= WHAT IS BEING ASKED =
Everything from the line containing "opération non linéaire." through the last line of the data below should be given again exactly, both end lines included and nothing more.

--- ENTRIES PROVIDED Enclosed Below ---

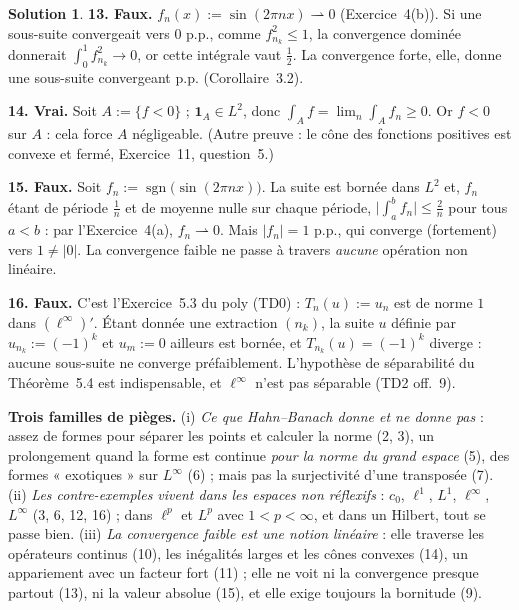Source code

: \documentclass[11pt,a4paper]{article}
\newcommand{\wk}{\rightharpoonup}
\DeclareMathOperator{\sgn}{sgn}
\theoremstyle{definition}
\newtheorem*{solution}{Solution}
\begin{document}
\begin{solution}
\medskip
\noindent\textbf{13. Faux.} $f_n(x):=\sin(2\pi nx)\wk0$ (Exercice~4(b)). Si une sous-suite convergeait vers $0$ p.p., comme $f_{n_k}^2\le1$, la convergence dominée donnerait $\int_0^1f_{n_k}^2\to0$, or cette intégrale vaut $\frac12$. La convergence forte, elle, donne une sous-suite convergeant p.p. (Corollaire~3.2).

\medskip
\noindent\textbf{14. Vrai.} Soit $A:=\{f<0\}$ ; $\mathbf 1_A\in L^2$, donc $\int_Af=\lim_n\int_Af_n\ge0$. Or $f<0$ sur $A$ : cela force $A$ négligeable. (Autre preuve : le cône des fonctions positives est convexe et fermé, Exercice~11, question~5.)

\medskip
\noindent\textbf{15. Faux.} Soit $f_n:=\sgn\big(\sin(2\pi nx)\big)$. La suite est bornée dans $L^2$ et, $f_n$ étant de période $\frac1n$ et de moyenne nulle sur chaque période, $\big|\int_a^bf_n\big|\le\frac2n$ pour tous $a<b$ : par l'Exercice~4(a), $f_n\wk0$. Mais $|f_n|=1$ p.p., qui converge (fortement) vers $1\ne|0|$. La convergence faible ne passe à travers \emph{aucune} opération non linéaire.

\medskip
\noindent\textbf{16. Faux.} C'est l'Exercice~5.3 du poly (TD0) : $T_n(u):=u_n$ est de norme $1$ dans $(\ell^\infty)'$. Étant donnée une extraction $(n_k)$, la suite $u$ définie par $u_{n_k}:=(-1)^k$ et $u_m:=0$ ailleurs est bornée, et $T_{n_k}(u)=(-1)^k$ diverge : aucune sous-suite ne converge préfaiblement. L'hypothèse de séparabilité du Théorème~5.4 est indispensable, et $\ell^\infty$ n'est pas séparable (TD2 off.~9).
\end{solution}

\begin{pointcle}
\textbf{Trois familles de pièges.} (i) \emph{Ce que Hahn--Banach donne et ne donne pas} : assez de formes pour séparer les points et calculer la norme (2, 3), un prolongement quand la forme est continue \emph{pour la norme du grand espace} (5), des formes « exotiques » sur $L^\infty$ (6) ; mais pas la surjectivité d'une transposée (7). (ii) \emph{Les contre-exemples vivent dans les espaces non réflexifs} : $c_0$, $\ell^1$, $L^1$, $\ell^\infty$, $L^\infty$ (3, 6, 12, 16) ; dans $\ell^p$ et $L^p$ avec $1<p<\infty$, et dans un Hilbert, tout se passe bien. (iii) \emph{La convergence faible est une notion linéaire} : elle traverse les opérateurs continus (10), les inégalités larges et les cônes convexes (14), un appariement avec un facteur fort (11) ; elle ne voit ni la convergence presque partout (13), ni la valeur absolue (15), et elle exige toujours la bornitude (9).
\end{pointcle}
\end{document}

--- End of Enclosed ENTRIES PROVIDED ---

= EXERCISE ANSWER =
\noindent\textbf{15. Faux.} Soit $f_n:=\sgn\big(\sin(2\pi nx)\big)$. La suite est bornée dans $L^2$ et, $f_n$ étant de période $\frac1n$ et de moyenne nulle sur chaque période, $\big|\int_a^bf_n\big|\le\frac2n$ pour tous $a<b$ : par l'Exercice~4(a), $f_n\wk0$. Mais $|f_n|=1$ p.p., qui converge (fortement) vers $1\ne|0|$. La convergence faible ne passe à travers \emph{aucune} opération non linéaire.

\medskip
\noindent\textbf{16. Faux.} C'est l'Exercice~5.3 du poly (TD0) : $T_n(u):=u_n$ est de norme $1$ dans $(\ell^\infty)'$. Étant donnée une extraction $(n_k)$, la suite $u$ définie par $u_{n_k}:=(-1)^k$ et $u_m:=0$ ailleurs est bornée, et $T_{n_k}(u)=(-1)^k$ diverge : aucune sous-suite ne converge préfaiblement. L'hypothèse de séparabilité du Théorème~5.4 est indispensable, et $\ell^\infty$ n'est pas séparable (TD2 off.~9).
\end{solution}

\begin{pointcle}
\textbf{Trois familles de pièges.} (i) \emph{Ce que Hahn--Banach donne et ne donne pas} : assez de formes pour séparer les points et calculer la norme (2, 3), un prolongement quand la forme est continue \emph{pour la norme du grand espace} (5), des formes « exotiques » sur $L^\infty$ (6) ; mais pas la surjectivité d'une transposée (7). (ii) \emph{Les contre-exemples vivent dans les espaces non réflexifs} : $c_0$, $\ell^1$, $L^1$, $\ell^\infty$, $L^\infty$ (3, 6, 12, 16) ; dans $\ell^p$ et $L^p$ avec $1<p<\infty$, et dans un Hilbert, tout se passe bien. (iii) \emph{La convergence faible est une notion linéaire} : elle traverse les opérateurs continus (10), les inégalités larges et les cônes convexes (14), un appariement avec un facteur fort (11) ; elle ne voit ni la convergence presque partout (13), ni la valeur absolue (15), et elle exige toujours la bornitude (9).
\end{pointcle}
\end{document}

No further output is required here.